▶ _DATA TO PROCESS_:
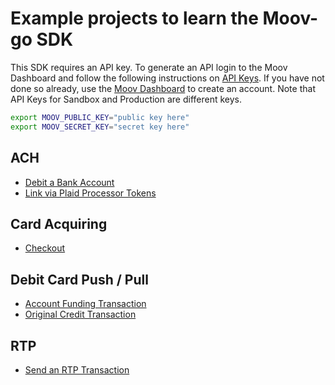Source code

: # Example projects to learn the Moov-go SDK

This SDK requires an API key. To generate an API login to the Moov Dashboard and follow the following instructions on [API Keys](https://docs.moov.io/guides/get-started/api-keys/). If you have not done so already, use the [Moov Dashboard](https://dashboard.moov.io/signup) to create an account. Note that API Keys for Sandbox and Production are different keys.

```bash
export MOOV_PUBLIC_KEY="public key here"
export MOOV_SECRET_KEY="secret key here"
```


## ACH
- [Debit a Bank Account](./ach/debit_bank_account/micro_deposits_test.go)
- [Link via Plaid Processor Tokens](./ach/debit_bank_account/plaid_processors_test.go)

## Card Acquiring
- [Checkout](./card_acquiring/checkout/checkout_example.go)

## Debit Card Push / Pull
- [Account Funding Transaction](./debit_card_pull/debit_pull_test.go)
- [Original Credit Transaction](./debit_card_push/debit_push_test.go)

## RTP
- [Send an RTP Transaction](./rtp/rtp_credit_test.go)
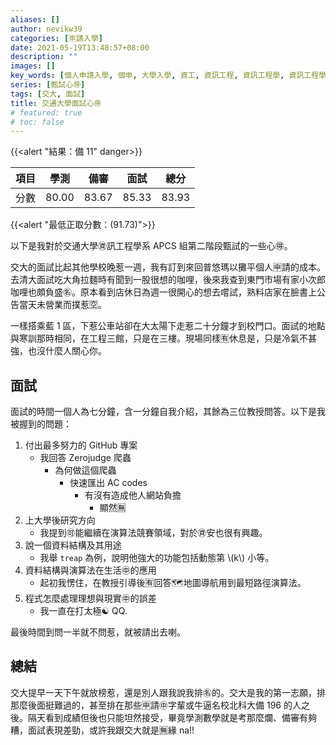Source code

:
 ```yaml
---
aliases: []
author: nevikw39
categories: [🈸請入學]
date: 2021-05-19T13:48:57+08:00
description: ""
images: []
key_words: [個人申請入學, 個申, 大學入學, 資工, 資訊工程, 資訊工程學, 資訊工程學系, 資工系, 一階, 二階, 備審, 審查資料, 甄試, 筆試, 撞期]
series: [甄試心🉐]
tags: [交大, 面試]
title: 交通大學面試心🉐
# featured: true
# toc: false
---
```


{{<alert "結果：備 11" danger>}}

| 項目 | 學測   | 備審 | 面試    | 總分    |
|----|------|------|-------|-------|
| 分數 | 80.00 | 83.67 | 85.33 | 83.93 |

{{<alert "最低正取分數：\(91.73\)">}}

以下是我對於交通大學㊮訊工程學系 APCS 組第二階段甄試的一些心🉐。

交大的面試比起其他學校晚惹一週，我有訂到來回普悠瑪以攤平個人🈸️請的成本。去清大面試吃大角拉麵時有聞到一股很想的咖哩，後來我查到東門市場有家小次郎咖哩也頗負盛㊔。原本看到店休日為週一很開心的想去嚐試，熟料店家在臉書上公告當天未營業而撲惹🈳。

一樣搭乘藍 1 區，下惹公車站卻在大太陽下走惹二十分鐘才到校門口。面試的地點與寒訓那時相同，在工程三館，只是在三樓。現場同樣🈶️休息是，只是冷氣不甚強，也沒什麼人關心你。

## 面試

面試的時間一個人為七分鐘，含一分鐘自我介紹，其餘為三位教授問答。以下是我被握到的問題：

1. 付出最多努力的 GitHub 專案
    - 我回答 Zerojudge 爬蟲
        + 為何做這個爬蟲
            - 快速匯出 AC codes
                + 有沒有造成他人網站負擔
                    - 顯然🈚️
2. 上大學後研究方向
    - 我提到🉑️能繼續在演算法競賽領域，對於㊮安也很有興趣。
3. 說一個資料結構及其用途
    - 我舉 `treap` 為例，說明他強大的功能包括動態第 \\(k\\) 小等。
4. 資料結構與演算法在生活㊥的應用
    - 起初我愣住，在教授引導後🈶️回答🗺地圖導航用到最短路徑演算法。 
5. 程式怎麼處理理想與現實㊥的誤差
    - 我一直在打太極☯️ QQ.

最後時間到問一半就不問惹，就被請出去喇。

## 總結

交大提早一天下午就放榜惹，還是別人跟我說我排㊔的。交大是我的第一志願，排那麼後面挺難過的，甚至排在那些🈸️請㊥字輩或牛逼名校北科大備 196 的人之後。隔天看到成績但後也只能坦然接受，畢竟學測數學就是考那麼爛、備審有夠糟，面試表現差勁，或許我跟交大就是🈚️緣 na!!
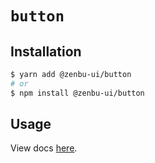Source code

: # `button`

## Installation

```sh
$ yarn add @zenbu-ui/button
# or
$ npm install @zenbu-ui/button
```

## Usage

View docs [here](https://zenbu-ui.com/docs/components/button).
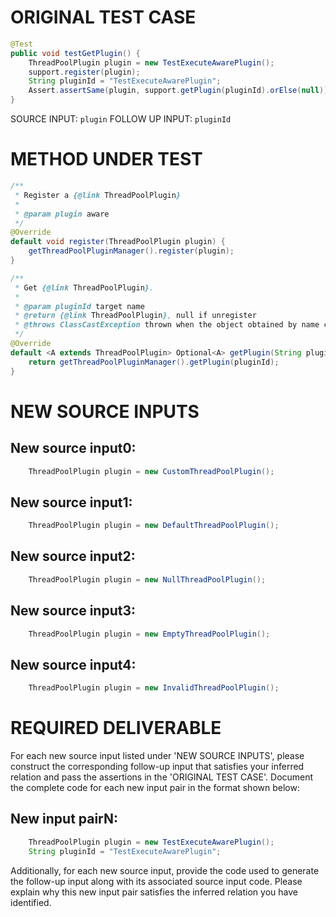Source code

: # ORIGINAL TEST CASE
```java
@Test
public void testGetPlugin() {
    ThreadPoolPlugin plugin = new TestExecuteAwarePlugin();
    support.register(plugin);
    String pluginId = "TestExecuteAwarePlugin";
    Assert.assertSame(plugin, support.getPlugin(pluginId).orElse(null));
}

```
SOURCE INPUT: `plugin`
FOLLOW UP INPUT: `pluginId`


# METHOD UNDER TEST
```java
/**
 * Register a {@link ThreadPoolPlugin}
 *
 * @param plugin aware
 */
@Override
default void register(ThreadPoolPlugin plugin) {
    getThreadPoolPluginManager().register(plugin);
}

/**
 * Get {@link ThreadPoolPlugin}.
 *
 * @param pluginId target name
 * @return {@link ThreadPoolPlugin}, null if unregister
 * @throws ClassCastException thrown when the object obtained by name cannot be converted to target type
 */
@Override
default <A extends ThreadPoolPlugin> Optional<A> getPlugin(String pluginId) {
    return getThreadPoolPluginManager().getPlugin(pluginId);
}

```


# NEW SOURCE INPUTS
## New source input0:
```java
    ThreadPoolPlugin plugin = new CustomThreadPoolPlugin();
```

## New source input1:
```java
    ThreadPoolPlugin plugin = new DefaultThreadPoolPlugin();
```

## New source input2:
```java
    ThreadPoolPlugin plugin = new NullThreadPoolPlugin();
```

## New source input3:
```java
    ThreadPoolPlugin plugin = new EmptyThreadPoolPlugin();
```

## New source input4:
```java
    ThreadPoolPlugin plugin = new InvalidThreadPoolPlugin();
```



# REQUIRED DELIVERABLE
For each new source input listed under 'NEW SOURCE INPUTS', please construct the corresponding follow-up input that satisfies your inferred relation and pass the assertions in the 'ORIGINAL TEST CASE'. Document the complete code for each new input pair in the format shown below:
## New input pairN:
```java
    ThreadPoolPlugin plugin = new TestExecuteAwarePlugin();
    String pluginId = "TestExecuteAwarePlugin";
```

Additionally, for each new source input, provide the code used to generate the follow-up input along with its associated source input code. Please explain why this new input pair satisfies the inferred relation you have identified.
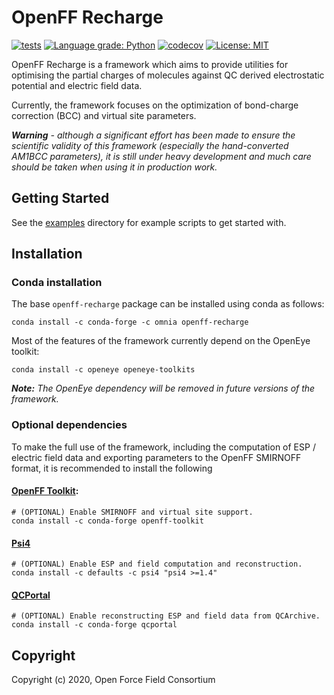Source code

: # OpenFF Recharge

[![tests](https://github.com/openforcefield/openff-recharge/workflows/tests/badge.svg?branch=master)](https://github.com/openforcefield/openff-recharge/workflows/tests/)
[![Language grade: Python](https://img.shields.io/lgtm/grade/python/g/openforcefield/openff-recharge.svg?logo=lgtm&logoWidth=18)](https://lgtm.com/projects/g/openforcefield/openff-recharge/context:python)
[![codecov](https://codecov.io/gh/openforcefield/openff-recharge/branch/master/graph/badge.svg)](https://codecov.io/gh/openforcefield/openff-recharge/branch/master)
[![License: MIT](https://img.shields.io/badge/License-MIT-yellow.svg)](https://opensource.org/licenses/MIT)

OpenFF Recharge is a framework which aims to provide utilities for optimising the partial charges of molecules against 
QC derived electrostatic potential and electric field data.
 
Currently, the framework focuses on the optimization of bond-charge correction (BCC) and virtual site parameters.

***Warning** - although a significant effort has been made to ensure the scientific validity of this framework 
(especially the hand-converted AM1BCC parameters), it is still under heavy development and much care should be taken 
when using it in production work.*

## Getting Started

See the [examples](examples) directory for example scripts to get started with.

## Installation

### Conda installation

The base `openff-recharge` package can be installed using conda as follows:

```
conda install -c conda-forge -c omnia openff-recharge
```

Most of the features of the framework currently depend on the OpenEye toolkit:

```
conda install -c openeye openeye-toolkits
``` 

***Note:** The OpenEye dependency will be removed in future versions of the framework.*

### Optional dependencies

To make the full use of the framework, including the computation of ESP / electric field data and exporting parameters
to the OpenFF SMIRNOFF format, it is recommended to install the following 

#### [OpenFF Toolkit](https://github.com/openforcefield/openff-toolkit):

```
# (OPTIONAL) Enable SMIRNOFF and virtual site support.
conda install -c conda-forge openff-toolkit
```

#### [Psi4](http://www.psicode.org/)

```
# (OPTIONAL) Enable ESP and field computation and reconstruction.
conda install -c defaults -c psi4 "psi4 >=1.4"
```

#### [QCPortal](https://github.com/MolSSI/QCPortal)

```
# (OPTIONAL) Enable reconstructing ESP and field data from QCArchive.
conda install -c conda-forge qcportal
```

## Copyright

Copyright (c) 2020, Open Force Field Consortium
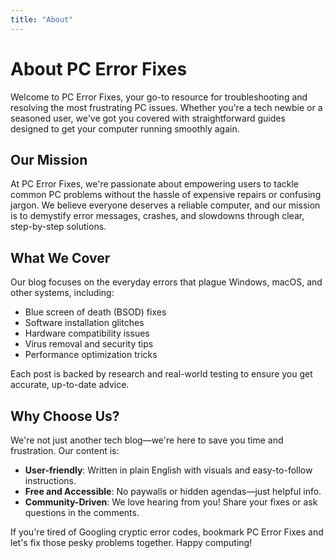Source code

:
 ```yaml
---
title: "About"
---
```


# About PC Error Fixes

Welcome to PC Error Fixes, your go-to resource for troubleshooting and resolving the most frustrating PC issues. Whether you're a tech newbie or a seasoned user, we've got you covered with straightforward guides designed to get your computer running smoothly again.

## Our Mission

At PC Error Fixes, we're passionate about empowering users to tackle common PC problems without the hassle of expensive repairs or confusing jargon. We believe everyone deserves a reliable computer, and our mission is to demystify error messages, crashes, and slowdowns through clear, step-by-step solutions.

## What We Cover

Our blog focuses on the everyday errors that plague Windows, macOS, and other systems, including:

- Blue screen of death (BSOD) fixes
- Software installation glitches
- Hardware compatibility issues
- Virus removal and security tips
- Performance optimization tricks

Each post is backed by research and real-world testing to ensure you get accurate, up-to-date advice.

## Why Choose Us?

We're not just another tech blog—we're here to save you time and frustration. Our content is:

- **User-friendly**: Written in plain English with visuals and easy-to-follow instructions.
- **Free and Accessible**: No paywalls or hidden agendas—just helpful info.
- **Community-Driven**: We love hearing from you! Share your fixes or ask questions in the comments.

If you're tired of Googling cryptic error codes, bookmark PC Error Fixes and let's fix those pesky problems together. Happy computing!
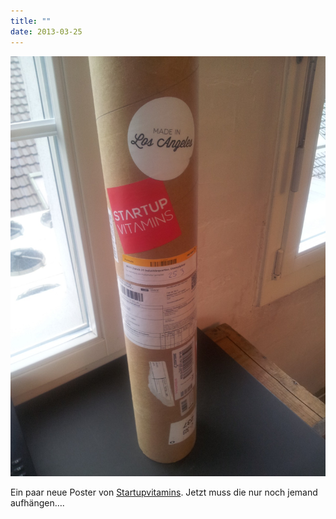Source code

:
 ```yaml
---
title: ""
date: 2013-03-25
---
```


![](images/tumblr_mk85uqxmcd1s5gaabo1_1280.jpg)

Ein paar neue Poster von [Startupvitamins](http://www.startupvitamins.com/). Jetzt muss die nur noch jemand aufhängen….
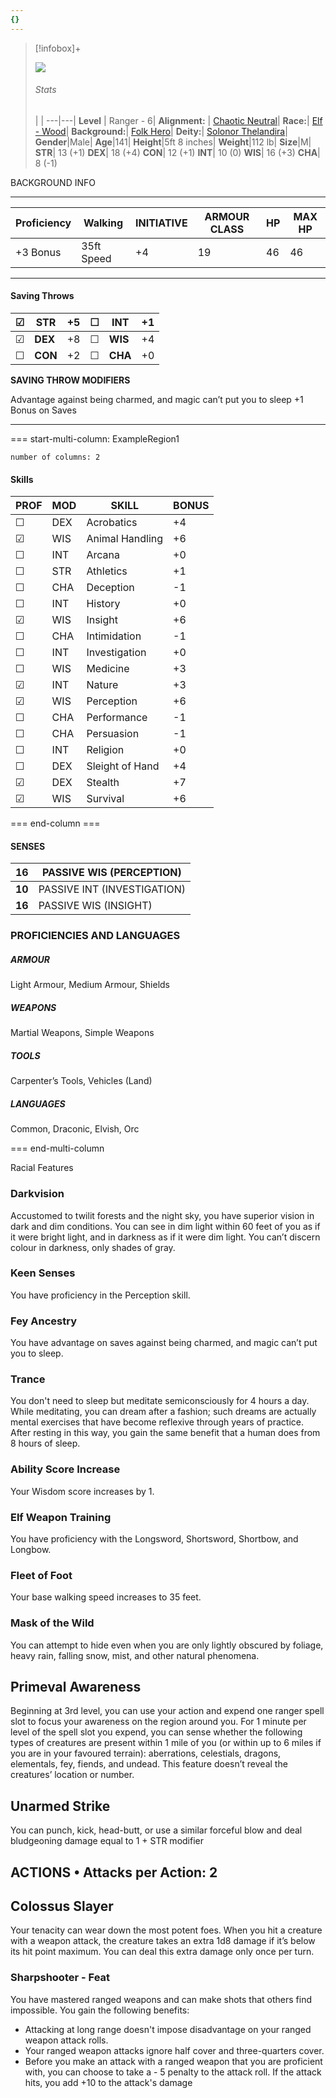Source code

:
 ```yaml
---
{}
---
```


> [!infobox]+
>  
> ![](Morven%20Amakiir.png)
>
> ###### Stats
>
> |   |
> ---|---|
>__Level__ | Ranger - 6|
>__Alignment:__ | [Chaotic Neutral](Chaotic%20Neutral)|
>__Race:__| [Elf - Wood](Elf%20-%20Wood)|
>__Background:__| [Folk Hero](Folk%20Hero)|
>__Deity:__| [Solonor Thelandira](Solonor%20Thelandira)|
>__Gender__|Male|
>__Age__|141|
>__Height__|5ft 8 inches|
>__Weight__|112 lb|
>__Size__|M|
>__STR__| 13 (+1)
>__DEX__| 18 (+4)
>__CON__| 12 (+1)
>__INT__| 10 (0)
>__WIS__| 16 (+3)
>__CHA__| 8 (-1)

BACKGROUND INFO

---
| __Proficiency__ | __Walking__ | __INITIATIVE__ | __ARMOUR CLASS__ | __HP__ | __MAX HP__ |
| --------------- | ----------- | -------------- | ---------------- | -------- | ------------ |
| +3  Bonus       | 35ft Speed  | +4             | 19               | 46       | 46           |

---

#### Saving Throws

| ☑    | __STR__ | +5   | ☐    | __INT__ | +1   |
| ---- | ------- | ---- | ---- | ------- | ---- |
| ☑    | __DEX__ | +8   | ☐    | __WIS__ | +4   |
| ☐    | __CON__ | +2   | ☐    | __CHA__ | +0   |

__SAVING THROW MODIFIERS__

Advantage against being charmed, and magic can’t put you to sleep
+1 Bonus on Saves

---
=== start-multi-column: ExampleRegion1

```column-settings
number of columns: 2

```

#### Skills

| PROF | MOD | SKILL           | BONUS |
| ---- | --- | --------------- | ----- |
| ☐    | DEX | Acrobatics      | +4    |
| ☑    | WIS | Animal Handling | +6    |
| ☐    | INT | Arcana          | +0    |
| ☐    | STR | Athletics       | +1    |
| ☐    | CHA | Deception       | -1    |
| ☐    | INT | History         | +0    |
| ☑    | WIS | Insight         | +6    |
| ☐    | CHA | Intimidation    | -1    |
| ☐    | INT | Investigation   | +0    |
| ☐    | WIS | Medicine        | +3    |
| ☑    | INT | Nature          | +3    |
| ☑    | WIS | Perception      | +6    |
| ☐    | CHA | Performance     | -1    |
| ☐    | CHA | Persuasion      | -1    |
| ☐    | INT | Religion        | +0    |
| ☐    | DEX | Sleight of Hand | +4    |
| ☑    | DEX | Stealth         | +7    |
| ☑    | WIS | Survival        | +6    |

=== end-column ===

#### SENSES

| __16__ | PASSIVE WIS (PERCEPTION)    |
| ------ | --------------------------- |
| __10__ | PASSIVE INT (INVESTIGATION) |
| __16__ | PASSIVE WIS (INSIGHT)       |

### PROFICIENCIES AND LANGUAGES

##### ARMOUR

Light Armour, Medium Armour, Shields

##### WEAPONS

Martial Weapons, Simple Weapons

##### TOOLS

Carpenter’s Tools, Vehicles (Land)

##### LANGUAGES

Common, Draconic, Elvish, Orc

=== end-multi-column

Racial Features

### Darkvision

Accustomed to twilit forests and the night sky, you have superior vision in dark and dim conditions. You can see in dim light within 60 feet of you as if it were bright light, and in darkness as if it were dim light. You can’t discern colour in darkness, only shades of gray.

### __Keen Senses__

You have proficiency in the Perception skill.

### __Fey Ancestry__

You have advantage on saves against being charmed, and magic can’t put you to sleep.

### __Trance__

You don't need to sleep but meditate semiconsciously for 4 hours a day. While meditating, you can dream after a fashion; such dreams are actually mental exercises that have become reflexive through years of practice. After resting in this way, you gain the same benefit that a human does from 8 hours of sleep.

### Ability Score Increase

Your Wisdom score increases by 1.

### Elf Weapon Training

You have proficiency with the Longsword, Shortsword, Shortbow, and Longbow.

### Fleet of Foot

Your base walking speed increases to 35 feet.

### Mask of the Wild

You can attempt to hide even when you are only lightly obscured by foliage, heavy rain, falling snow, mist, and other natural phenomena.

## Primeval Awareness

Beginning at 3rd level, you can use your action and expend one ranger spell slot to focus your awareness on the region around you. For 1 minute per level of the spell slot you expend, you can sense whether the following types of creatures are present within 1 mile of you (or within up to 6 miles if you are in your favoured terrain): aberrations, celestials, dragons, elementals, fey, fiends, and undead. This feature doesn’t reveal the creatures’ location or number.

## __Unarmed Strike__

You can punch, kick, head-butt, or use a similar forceful blow and deal bludgeoning damage equal to 1 + STR modifier

## __ACTIONS •__ Attacks per Action: 2

## Colossus Slayer

Your tenacity can wear down the most potent foes. When you hit a creature with a weapon attack, the creature takes an extra 1d8 damage if it’s below its hit point maximum. You can deal this extra damage only once per turn.

### Sharpshooter - Feat

You have mastered ranged weapons and can make shots that others find impossible. You gain the following benefits:

*   Attacking at long range doesn't impose disadvantage on your ranged weapon attack rolls.
* Your ranged weapon attacks ignore half cover and three-quarters cover.
* Before you make an attack with a ranged weapon that you are proficient with, you can choose to take a - 5 penalty to the attack roll. If the attack hits, you add +10 to the attack's damage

▶ _DESCRIPTION OF THE TASK_: Whatever else the listing above holds, retype exactly only the lines from the one containing "##### TOOLS" to the one containing "### __Trance__", both ends kept.

▶ _SOLUTION_:
##### TOOLS

Carpenter’s Tools, Vehicles (Land)

##### LANGUAGES

Common, Draconic, Elvish, Orc

=== end-multi-column

Racial Features

### Darkvision

Accustomed to twilit forests and the night sky, you have superior vision in dark and dim conditions. You can see in dim light within 60 feet of you as if it were bright light, and in darkness as if it were dim light. You can’t discern colour in darkness, only shades of gray.

### __Keen Senses__

You have proficiency in the Perception skill.

### __Fey Ancestry__

You have advantage on saves against being charmed, and magic can’t put you to sleep.

### __Trance__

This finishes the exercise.